Patients who have been previously maintained on 20 mg or more of prednisone (or its equivalent) may be most susceptible, particularly when their systemic corticosteroids have been almost completely withdrawn. During this period of HPA suppression, patients may exhibit signs and symptoms of adrenal insufficiency when exposed to trauma, surgery, or infection (particularly gastroenteritis) or other conditions associated with severe electrolyte loss. Although Fluticasone Propionate/Salmeterol DISKUS may control asthma symptoms during these episodes, in recommended doses it supplies less than normal physiological amounts of glucocorticoid systemically and does NOT provide the mineralocorticoid activity that is necessary for coping with these emergencies.

During periods of stress or a severe asthma attack, patients who have been withdrawn from systemic corticosteroids should be instructed to resume oral corticosteroids (in large doses) immediately and to contact their physicians for further instruction. These patients should also be instructed to carry a warning card indicating that they may need supplementary systemic corticosteroids during periods of stress or a severe asthma attack.
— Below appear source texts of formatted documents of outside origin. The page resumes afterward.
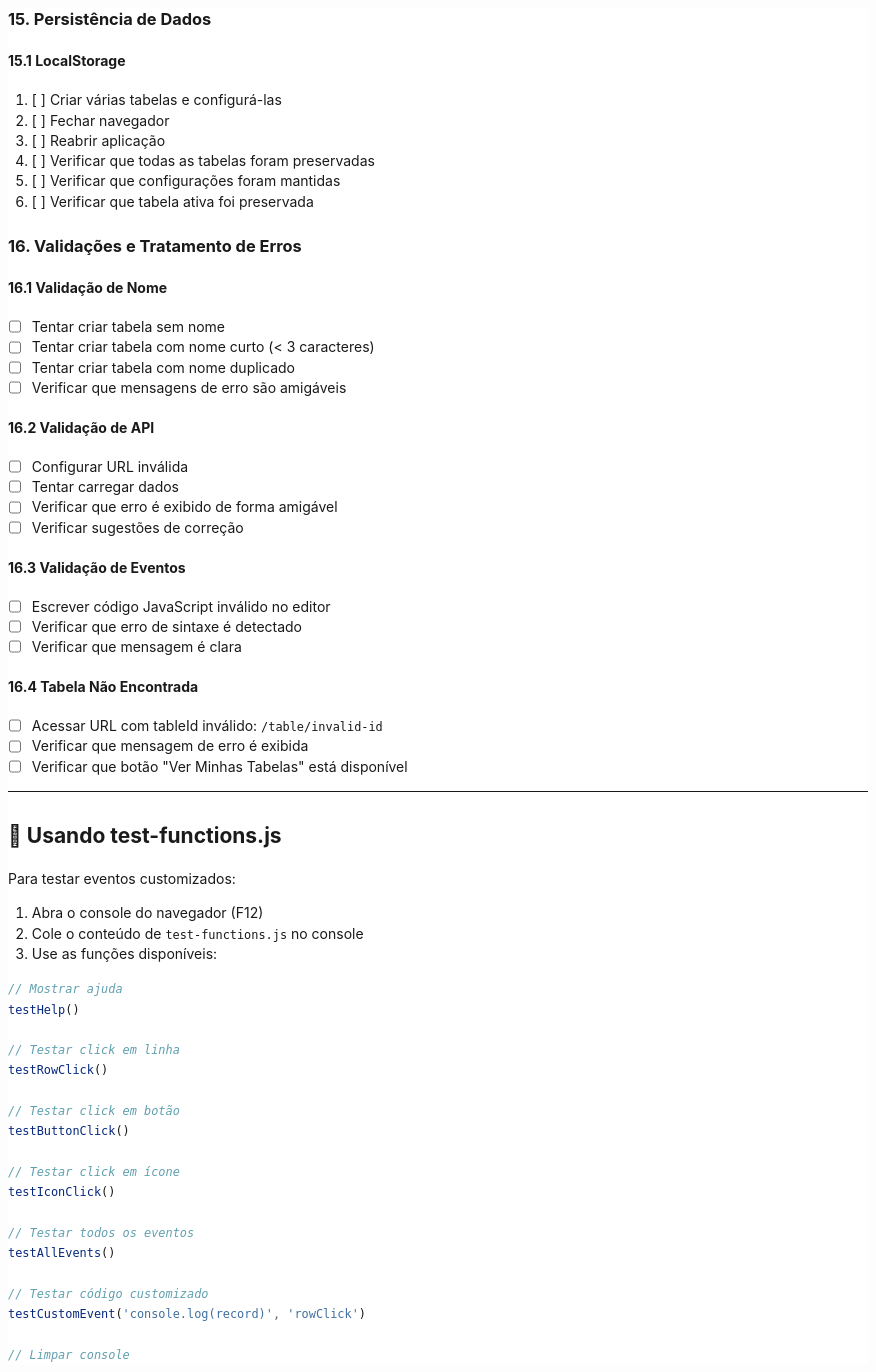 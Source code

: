 ### 15. Persistência de Dados

#### 15.1 LocalStorage
1. [ ] Criar várias tabelas e configurá-las
2. [ ] Fechar navegador
3. [ ] Reabrir aplicação
4. [ ] Verificar que todas as tabelas foram preservadas
5. [ ] Verificar que configurações foram mantidas
6. [ ] Verificar que tabela ativa foi preservada

### 16. Validações e Tratamento de Erros

#### 16.1 Validação de Nome
- [ ] Tentar criar tabela sem nome
- [ ] Tentar criar tabela com nome curto (< 3 caracteres)
- [ ] Tentar criar tabela com nome duplicado
- [ ] Verificar que mensagens de erro são amigáveis

#### 16.2 Validação de API
- [ ] Configurar URL inválida
- [ ] Tentar carregar dados
- [ ] Verificar que erro é exibido de forma amigável
- [ ] Verificar sugestões de correção

#### 16.3 Validação de Eventos
- [ ] Escrever código JavaScript inválido no editor
- [ ] Verificar que erro de sintaxe é detectado
- [ ] Verificar que mensagem é clara

#### 16.4 Tabela Não Encontrada
- [ ] Acessar URL com tableId inválido: `/table/invalid-id`
- [ ] Verificar que mensagem de erro é exibida
- [ ] Verificar que botão "Ver Minhas Tabelas" está disponível

---

## 🧪 Usando test-functions.js

Para testar eventos customizados:

1. Abra o console do navegador (F12)
2. Cole o conteúdo de `test-functions.js` no console
3. Use as funções disponíveis:

```javascript
// Mostrar ajuda
testHelp()

// Testar click em linha
testRowClick()

// Testar click em botão
testButtonClick()

// Testar click em ícone
testIconClick()

// Testar todos os eventos
testAllEvents()

// Testar código customizado
testCustomEvent('console.log(record)', 'rowClick')

// Limpar console
``` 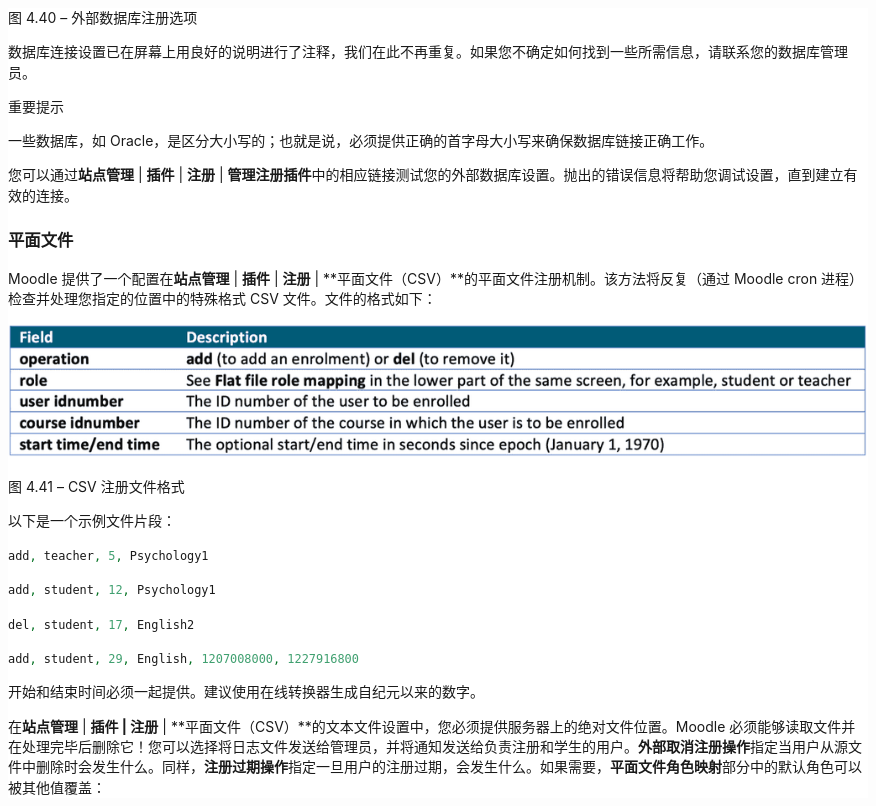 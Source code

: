 图 4.40 – 外部数据库注册选项

数据库连接设置已在屏幕上用良好的说明进行了注释，我们在此不再重复。如果您不确定如何找到一些所需信息，请联系您的数据库管理员。

重要提示

一些数据库，如 Oracle，是区分大小写的；也就是说，必须提供正确的首字母大小写来确保数据库链接正确工作。

您可以通过**站点管理** | **插件** | **注册** | **管理注册插件**中的相应链接测试您的外部数据库设置。抛出的错误信息将帮助您调试设置，直到建立有效的连接。

### 平面文件

Moodle 提供了一个配置在**站点管理** | **插件** | **注册** | **平面文件（CSV）**的平面文件注册机制。该方法将反复（通过 Moodle cron 进程）检查并处理您指定的位置中的特殊格式 CSV 文件。文件的格式如下：

![图 4.41 – CSV 注册文件格式](img/Figure_4.41_B18779.jpg)

图 4.41 – CSV 注册文件格式

以下是一个示例文件片段：

```php
add, teacher, 5, Psychology1
```

```php
add, student, 12, Psychology1
```

```php
del, student, 17, English2
```

```php
add, student, 29, English, 1207008000, 1227916800
```

开始和结束时间必须一起提供。建议使用在线转换器生成自纪元以来的数字。

在**站点管理** | **插件 | 注册** | **平面文件（CSV）**的文本文件设置中，您必须提供服务器上的绝对文件位置。Moodle 必须能够读取文件并在处理完毕后删除它！您可以选择将日志文件发送给管理员，并将通知发送给负责注册和学生的用户。**外部取消注册操作**指定当用户从源文件中删除时会发生什么。同样，**注册过期操作**指定一旦用户的注册过期，会发生什么。如果需要，**平面文件角色映射**部分中的默认角色可以被其他值覆盖：
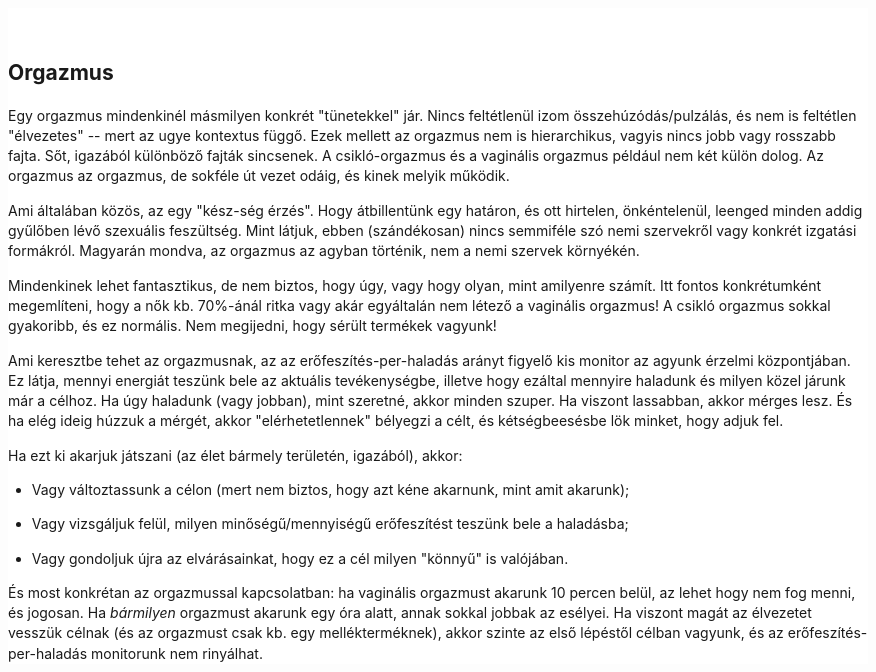 <br>
















## <a name="orgazmus"></a>Orgazmus

Egy orgazmus mindenkinél másmilyen konkrét "tünetekkel" jár.
Nincs feltétlenül izom összehúzódás/pulzálás, és nem is feltétlen "élvezetes" -- mert az ugye kontextus függő.
Ezek mellett az orgazmus nem is hierarchikus, vagyis nincs jobb vagy rosszabb fajta.
Sőt, igazából különböző fajták sincsenek.
A csikló-orgazmus és a vaginális orgazmus például nem két külön dolog.
Az orgazmus az orgazmus, de sokféle út vezet odáig, és kinek melyik működik.

Ami általában közös, az egy "kész-ség érzés".
Hogy átbillentünk egy határon, és ott hirtelen, önkéntelenül, leenged minden addig gyűlőben lévő szexuális feszültség.
Mint látjuk, ebben (szándékosan) nincs semmiféle szó nemi szervekről vagy konkrét izgatási formákról.
Magyarán mondva, az orgazmus az agyban történik, nem a nemi szervek környékén.

Mindenkinek lehet fantasztikus, de nem biztos, hogy úgy, vagy hogy olyan, mint amilyenre számít.
Itt fontos konkrétumként megemlíteni, hogy a nők kb. 70%-ánál ritka vagy akár egyáltalán nem létező a vaginális orgazmus!
A csikló orgazmus sokkal gyakoribb, és ez normális.
Nem megijedni, hogy sérült termékek vagyunk!

Ami keresztbe tehet az orgazmusnak, az az erőfeszítés-per-haladás arányt figyelő kis monitor az agyunk érzelmi központjában.
Ez látja, mennyi energiát teszünk bele az aktuális tevékenységbe, illetve hogy ezáltal mennyire haladunk és milyen közel járunk már a célhoz.
Ha úgy haladunk (vagy jobban), mint szeretné, akkor minden szuper.
Ha viszont lassabban, akkor mérges lesz.
És ha elég ideig húzzuk a mérgét, akkor "elérhetetlennek" bélyegzi a célt, és kétségbeesésbe lök minket, hogy adjuk fel.

Ha ezt ki akarjuk játszani (az élet bármely területén, igazából), akkor:

- Vagy változtassunk a célon (mert nem biztos, hogy azt kéne akarnunk, mint amit akarunk);

- Vagy vizsgáljuk felül, milyen minőségű/mennyiségű erőfeszítést teszünk bele a haladásba;

- Vagy gondoljuk újra az elvárásainkat, hogy ez a cél milyen "könnyű" is valójában.

És most konkrétan az orgazmussal kapcsolatban: ha vaginális orgazmust akarunk 10 percen belül, az lehet hogy nem fog menni, és jogosan.
Ha *bármilyen* orgazmust akarunk egy óra alatt, annak sokkal jobbak az esélyei.
Ha viszont magát az élvezetet vesszük célnak (és az orgazmust csak kb. egy mellékterméknek), akkor szinte az első lépéstől célban vagyunk, és az erőfeszítés-per-haladás monitorunk nem rinyálhat.
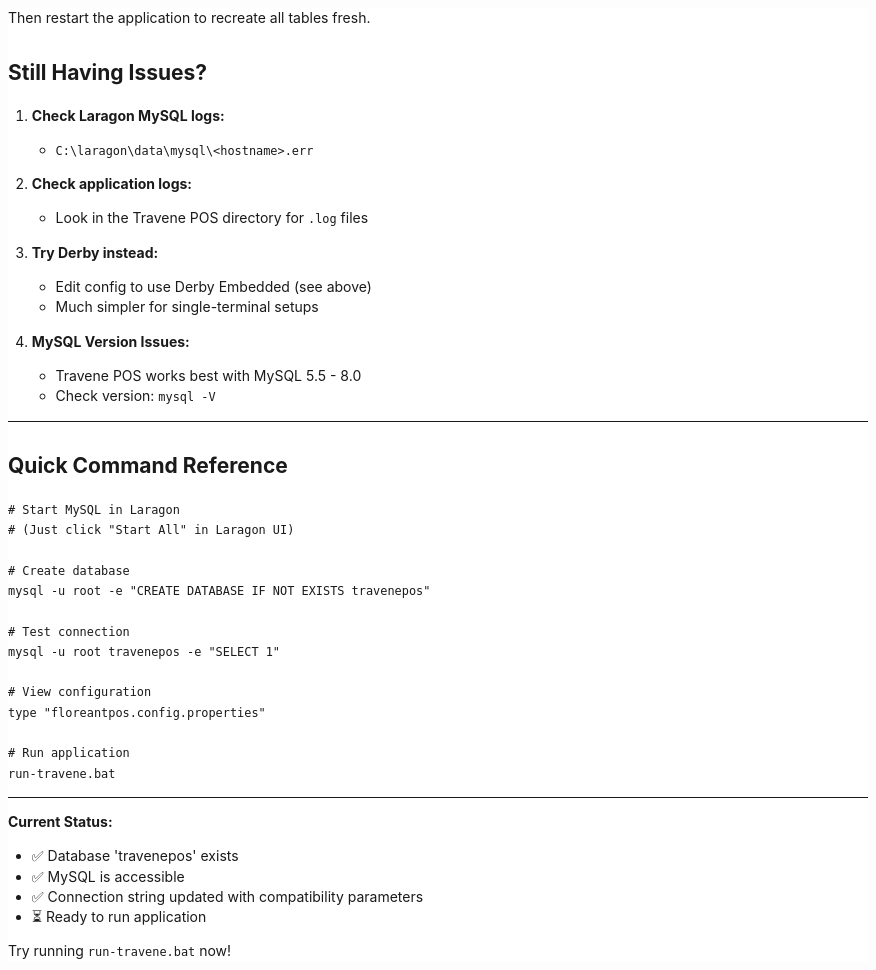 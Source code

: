 Then restart the application to recreate all tables fresh.

## Still Having Issues?

1. **Check Laragon MySQL logs:**
   - `C:\laragon\data\mysql\<hostname>.err`

2. **Check application logs:**
   - Look in the Travene POS directory for `.log` files

3. **Try Derby instead:**
   - Edit config to use Derby Embedded (see above)
   - Much simpler for single-terminal setups

4. **MySQL Version Issues:**
   - Travene POS works best with MySQL 5.5 - 8.0
   - Check version: `mysql -V`

---

## Quick Command Reference

```batch
# Start MySQL in Laragon
# (Just click "Start All" in Laragon UI)

# Create database
mysql -u root -e "CREATE DATABASE IF NOT EXISTS travenepos"

# Test connection
mysql -u root travenepos -e "SELECT 1"

# View configuration
type "floreantpos.config.properties"

# Run application
run-travene.bat
```

---

**Current Status:**
- ✅ Database 'travenepos' exists
- ✅ MySQL is accessible
- ✅ Connection string updated with compatibility parameters
- ⏳ Ready to run application

Try running `run-travene.bat` now!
Patients requiring oral corticosteroids should be weaned slowly from systemic corticosteroid use after transferring to Fluticasone Propionate/Salmeterol DISKUS. Prednisone reduction can be accomplished by reducing the daily prednisone dose by 2.5 mg on a weekly basis during therapy with Fluticasone Propionate/Salmeterol DISKUS. Lung function (mean forced expiratory volume in 1 second [FEV1 ] or morning peak expiratory flow [AM PEF]), beta-agonist use, and asthma symptoms should be carefully monitored during withdrawal of oral corticosteroids. In addition, patients should be observed for signs and symptoms of adrenal insufficiency, such as fatigue, lassitude, weakness, nausea and vomiting, and hypotension.

Transfer of patients from systemic corticosteroid therapy to Fluticasone Propionate/Salmeterol DISKUS may unmask allergic conditions previously suppressed by the systemic corticosteroid therapy (e.g., rhinitis, conjunctivitis, eczema, arthritis, eosinophilic conditions).

During withdrawal from oral corticosteroids, some patients may experience symptoms of systemically active corticosteroid withdrawal (e.g., joint and/or muscular pain, lassitude, depression) despite maintenance or even improvement of respiratory function.